Q: Many of the positive reviews for "The Fault in Our Stars" boil down to either "It's good for what it is" or "It gets the job done." But in an essay at Slate that deals in part with John Green's source novel, Ruth Graham says that one of the reasons more adult readers have turned to Young Adult novels is because it offers the pleasures of literary fiction without its challenges: "Adults," she writes, "should feel embarrassed about reading literature written for children." So, as a critic, what's your feeling about measuring a movie—whether it's "The Fault in Our Stars" or "X-Men: Days of Future Past" — against what it sets out to do as opposed to what it could do? (Likewise, do you damn "Orange Is the New Black" for not being "Oz"?) Do you take it on its own terms, or do you set your own?

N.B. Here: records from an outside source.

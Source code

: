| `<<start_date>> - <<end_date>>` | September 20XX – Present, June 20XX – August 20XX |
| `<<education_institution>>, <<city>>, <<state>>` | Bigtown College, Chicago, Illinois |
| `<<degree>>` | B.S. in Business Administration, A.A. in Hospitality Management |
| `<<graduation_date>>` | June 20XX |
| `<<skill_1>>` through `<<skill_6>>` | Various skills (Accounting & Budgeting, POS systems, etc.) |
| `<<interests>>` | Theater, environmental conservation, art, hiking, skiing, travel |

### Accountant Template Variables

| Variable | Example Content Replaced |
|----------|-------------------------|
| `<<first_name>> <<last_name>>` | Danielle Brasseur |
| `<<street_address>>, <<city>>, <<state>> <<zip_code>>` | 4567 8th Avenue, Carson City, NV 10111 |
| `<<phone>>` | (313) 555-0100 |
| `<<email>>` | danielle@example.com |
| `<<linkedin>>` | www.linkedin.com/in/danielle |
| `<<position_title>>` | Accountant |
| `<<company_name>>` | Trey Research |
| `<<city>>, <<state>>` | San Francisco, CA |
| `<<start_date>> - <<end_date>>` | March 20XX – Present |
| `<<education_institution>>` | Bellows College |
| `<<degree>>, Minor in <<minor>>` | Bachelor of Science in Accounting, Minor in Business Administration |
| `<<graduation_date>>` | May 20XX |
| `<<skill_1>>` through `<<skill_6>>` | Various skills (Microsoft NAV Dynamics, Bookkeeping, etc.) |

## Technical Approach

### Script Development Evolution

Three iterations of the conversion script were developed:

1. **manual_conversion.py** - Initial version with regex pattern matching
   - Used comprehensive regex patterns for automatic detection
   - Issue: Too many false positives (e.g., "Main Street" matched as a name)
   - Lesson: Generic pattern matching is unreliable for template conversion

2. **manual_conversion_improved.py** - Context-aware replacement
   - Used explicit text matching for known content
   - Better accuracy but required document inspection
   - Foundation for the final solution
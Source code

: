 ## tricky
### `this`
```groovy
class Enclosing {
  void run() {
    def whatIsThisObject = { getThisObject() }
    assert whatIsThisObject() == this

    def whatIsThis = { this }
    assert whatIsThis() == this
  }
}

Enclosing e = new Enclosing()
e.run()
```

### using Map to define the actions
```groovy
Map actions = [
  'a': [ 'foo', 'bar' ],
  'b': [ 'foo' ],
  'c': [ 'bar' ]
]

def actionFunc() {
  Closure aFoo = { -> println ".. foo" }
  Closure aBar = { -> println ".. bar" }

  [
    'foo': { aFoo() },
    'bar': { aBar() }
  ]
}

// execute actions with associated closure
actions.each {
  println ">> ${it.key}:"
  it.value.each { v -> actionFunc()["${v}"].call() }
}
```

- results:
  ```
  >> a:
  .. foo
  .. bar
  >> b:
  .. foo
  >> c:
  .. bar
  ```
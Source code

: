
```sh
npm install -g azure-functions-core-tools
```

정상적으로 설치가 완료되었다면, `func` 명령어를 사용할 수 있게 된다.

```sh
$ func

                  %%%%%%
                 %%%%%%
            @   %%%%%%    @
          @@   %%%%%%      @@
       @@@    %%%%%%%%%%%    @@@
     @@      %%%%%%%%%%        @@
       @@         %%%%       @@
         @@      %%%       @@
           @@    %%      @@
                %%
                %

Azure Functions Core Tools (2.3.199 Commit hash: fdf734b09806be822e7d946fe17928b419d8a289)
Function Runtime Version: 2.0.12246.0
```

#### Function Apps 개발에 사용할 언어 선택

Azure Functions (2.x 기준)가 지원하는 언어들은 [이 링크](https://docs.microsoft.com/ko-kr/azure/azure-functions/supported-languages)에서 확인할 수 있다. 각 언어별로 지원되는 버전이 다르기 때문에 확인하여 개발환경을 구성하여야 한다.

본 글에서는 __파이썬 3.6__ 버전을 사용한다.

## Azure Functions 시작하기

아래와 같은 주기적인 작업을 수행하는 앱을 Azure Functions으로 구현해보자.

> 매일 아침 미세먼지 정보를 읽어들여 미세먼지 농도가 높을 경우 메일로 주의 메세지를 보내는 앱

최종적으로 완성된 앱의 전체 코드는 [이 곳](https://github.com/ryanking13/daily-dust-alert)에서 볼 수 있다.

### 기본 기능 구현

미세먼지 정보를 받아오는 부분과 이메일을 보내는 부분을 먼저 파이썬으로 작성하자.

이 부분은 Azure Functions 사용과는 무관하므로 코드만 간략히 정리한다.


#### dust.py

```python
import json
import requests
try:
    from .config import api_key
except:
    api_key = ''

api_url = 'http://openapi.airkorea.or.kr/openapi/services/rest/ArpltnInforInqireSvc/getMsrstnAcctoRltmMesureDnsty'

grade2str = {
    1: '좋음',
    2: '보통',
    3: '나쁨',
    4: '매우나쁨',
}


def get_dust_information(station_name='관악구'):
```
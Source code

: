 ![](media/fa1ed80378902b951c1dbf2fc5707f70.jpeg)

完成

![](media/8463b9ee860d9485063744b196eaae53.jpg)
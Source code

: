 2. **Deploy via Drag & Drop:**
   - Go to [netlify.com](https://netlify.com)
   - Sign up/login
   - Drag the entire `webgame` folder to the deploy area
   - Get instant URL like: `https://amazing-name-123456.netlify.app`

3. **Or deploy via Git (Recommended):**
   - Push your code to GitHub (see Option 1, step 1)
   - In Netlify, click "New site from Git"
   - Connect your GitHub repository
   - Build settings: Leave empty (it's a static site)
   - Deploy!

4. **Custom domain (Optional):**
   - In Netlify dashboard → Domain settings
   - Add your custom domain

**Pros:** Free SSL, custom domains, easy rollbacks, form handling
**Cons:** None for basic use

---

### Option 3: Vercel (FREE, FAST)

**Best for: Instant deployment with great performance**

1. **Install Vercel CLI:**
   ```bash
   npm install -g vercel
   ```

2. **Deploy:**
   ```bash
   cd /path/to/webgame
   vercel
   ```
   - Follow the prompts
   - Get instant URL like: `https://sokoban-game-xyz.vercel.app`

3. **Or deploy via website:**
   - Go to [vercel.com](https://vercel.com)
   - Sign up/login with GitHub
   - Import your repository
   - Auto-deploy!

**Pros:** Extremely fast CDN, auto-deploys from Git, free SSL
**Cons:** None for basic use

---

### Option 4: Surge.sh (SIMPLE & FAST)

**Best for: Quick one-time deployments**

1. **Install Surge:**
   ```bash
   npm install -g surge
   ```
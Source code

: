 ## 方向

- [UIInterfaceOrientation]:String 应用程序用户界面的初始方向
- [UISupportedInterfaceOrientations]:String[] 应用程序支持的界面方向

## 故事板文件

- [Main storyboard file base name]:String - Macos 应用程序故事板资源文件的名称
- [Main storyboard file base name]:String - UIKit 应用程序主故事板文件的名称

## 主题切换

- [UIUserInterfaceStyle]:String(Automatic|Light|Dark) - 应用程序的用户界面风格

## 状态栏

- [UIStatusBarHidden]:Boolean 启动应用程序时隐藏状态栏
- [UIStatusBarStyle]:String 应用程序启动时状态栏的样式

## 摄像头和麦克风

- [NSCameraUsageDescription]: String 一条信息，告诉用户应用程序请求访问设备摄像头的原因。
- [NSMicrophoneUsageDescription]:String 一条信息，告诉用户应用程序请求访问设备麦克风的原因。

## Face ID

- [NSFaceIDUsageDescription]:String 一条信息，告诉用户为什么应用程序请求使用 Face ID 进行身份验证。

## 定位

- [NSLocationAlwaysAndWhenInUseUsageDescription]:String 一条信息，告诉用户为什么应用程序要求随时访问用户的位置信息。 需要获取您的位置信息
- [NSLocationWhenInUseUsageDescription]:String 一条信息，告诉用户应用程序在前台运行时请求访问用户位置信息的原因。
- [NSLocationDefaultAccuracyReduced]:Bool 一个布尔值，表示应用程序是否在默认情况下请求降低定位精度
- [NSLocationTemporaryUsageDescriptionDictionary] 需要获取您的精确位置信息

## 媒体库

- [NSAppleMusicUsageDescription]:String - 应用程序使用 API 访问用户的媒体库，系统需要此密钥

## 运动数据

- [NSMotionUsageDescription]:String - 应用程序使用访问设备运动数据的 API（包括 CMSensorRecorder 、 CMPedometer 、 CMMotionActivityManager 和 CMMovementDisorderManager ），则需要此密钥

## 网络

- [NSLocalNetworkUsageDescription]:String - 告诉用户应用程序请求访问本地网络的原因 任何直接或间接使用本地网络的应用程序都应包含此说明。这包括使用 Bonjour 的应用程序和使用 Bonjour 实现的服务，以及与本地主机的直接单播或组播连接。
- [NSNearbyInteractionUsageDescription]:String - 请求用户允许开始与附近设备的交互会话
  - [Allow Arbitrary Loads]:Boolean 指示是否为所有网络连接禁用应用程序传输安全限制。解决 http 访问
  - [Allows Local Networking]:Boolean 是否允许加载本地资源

I haven’t seen The Fault in Our Stars yet (tomorrow most likely, unless my Kings go too far into overtime tonight, and I’m too tired to make the late show tomorrow) so I cannot address that movie specifically. But in general, I do try and take a movie on its own terms, while offering at least some of my own terms to the mix as well. When I reviewed the recent “Legends of Oz” movie for example, I did note that the film really did seem to involve my two and a half year old daughter from beginning to end – even scaring her in parts – while still acknowledging that I thought the movie was crap from my perspective. So if the filmmakers wanted nothing more than to produce a time waster for small children then then succeeded, even if the movie is a dismal failure in most respects. What I try to do in a review is let the reader know if he or she will like the movie, even if I didn’t and vice versa (I quite enjoyed Post Tenebras Lux last year for instance – but know many would not). I did read Ruth Graham’s piece, and for the most part I do agree with it. I have read some YA books in recent years before the movies based on them came out – I was embarrassed as hell to be reading the Twilight and Divergent books (which were dreadful and not very good respectively) – but did quite enjoy The Hunger Games novels, and wasn’t really embarrassed by reading them. Her general point however is that adults shouldn’t just embrace YA novels at the expense of richer, more complex novels aimed at adults – and that’s very much true.
 
Great movies transcend their genres – and should be able to win over converts outside their target demographic – Christopher Nolan’s The Dark Knight was able to do that, as was Sam Mendes Skyfall or last year’s young adult romance starring Shailene Woodley – The Spectacular Now. They do this by tapping into something deeper than most in the genre go for. There’s nothing wrong with making a movie that doesn’t have the same ambition (accept if NO ONE had that ambition, film would become boring rather quickly), but I think as a critic, you need to make an effort to meet a film half way. I cannot be anyone other than myself though – so even if a legion of teenage girls loves Twilight, I cannot praise a film that made me role my eyes nearly constantly. While I think a critic needs to meet a film halfway – I think the film needs to do the same.